▶ Plain-text document sources:

┏━━

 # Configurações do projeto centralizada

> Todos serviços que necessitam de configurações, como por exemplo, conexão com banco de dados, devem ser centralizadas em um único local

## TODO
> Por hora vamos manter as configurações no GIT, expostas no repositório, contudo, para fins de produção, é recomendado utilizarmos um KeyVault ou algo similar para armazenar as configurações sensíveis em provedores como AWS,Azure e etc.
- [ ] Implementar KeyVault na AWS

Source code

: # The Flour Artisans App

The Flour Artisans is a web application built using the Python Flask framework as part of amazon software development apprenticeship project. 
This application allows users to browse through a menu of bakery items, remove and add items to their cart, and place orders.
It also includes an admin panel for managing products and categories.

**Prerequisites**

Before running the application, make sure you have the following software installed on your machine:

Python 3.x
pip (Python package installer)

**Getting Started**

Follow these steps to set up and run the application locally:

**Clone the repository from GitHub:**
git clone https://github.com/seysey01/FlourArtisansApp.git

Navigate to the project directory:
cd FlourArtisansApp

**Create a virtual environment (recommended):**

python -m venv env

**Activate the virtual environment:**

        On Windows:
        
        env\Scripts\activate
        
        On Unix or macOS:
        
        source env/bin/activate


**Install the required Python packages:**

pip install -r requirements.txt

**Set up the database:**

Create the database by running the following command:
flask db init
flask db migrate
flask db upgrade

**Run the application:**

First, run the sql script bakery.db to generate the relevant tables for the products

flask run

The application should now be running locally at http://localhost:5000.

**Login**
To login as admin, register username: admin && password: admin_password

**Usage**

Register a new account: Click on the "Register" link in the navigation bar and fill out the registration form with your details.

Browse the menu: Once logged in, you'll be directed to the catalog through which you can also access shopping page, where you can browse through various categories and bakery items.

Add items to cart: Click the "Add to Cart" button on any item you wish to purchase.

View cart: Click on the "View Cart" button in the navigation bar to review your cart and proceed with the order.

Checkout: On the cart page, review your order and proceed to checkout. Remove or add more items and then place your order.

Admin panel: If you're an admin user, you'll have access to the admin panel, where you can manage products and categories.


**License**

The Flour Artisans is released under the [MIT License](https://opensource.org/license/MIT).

┗━━

▶ Assignment:
Above are some records; copy exactly the lines from the one with "This application allows" through the one with "Register a new", both included, and no others.

▶ Response box:
This application allows users to browse through a menu of bakery items, remove and add items to their cart, and place orders.
It also includes an admin panel for managing products and categories.

**Prerequisites**

Before running the application, make sure you have the following software installed on your machine:

Python 3.x
pip (Python package installer)

**Getting Started**

Follow these steps to set up and run the application locally:

**Clone the repository from GitHub:**
git clone https://github.com/seysey01/FlourArtisansApp.git

Navigate to the project directory:
cd FlourArtisansApp

**Create a virtual environment (recommended):**

python -m venv env

**Activate the virtual environment:**

        On Windows:
        
        env\Scripts\activate
        
        On Unix or macOS:
        
        source env/bin/activate


**Install the required Python packages:**

pip install -r requirements.txt

**Set up the database:**

Create the database by running the following command:
flask db init
flask db migrate
flask db upgrade

**Run the application:**

First, run the sql script bakery.db to generate the relevant tables for the products

flask run

The application should now be running locally at http://localhost:5000.

**Login**
To login as admin, register username: admin && password: admin_password

**Usage**

Register a new account: Click on the "Register" link in the navigation bar and fill out the registration form with your details.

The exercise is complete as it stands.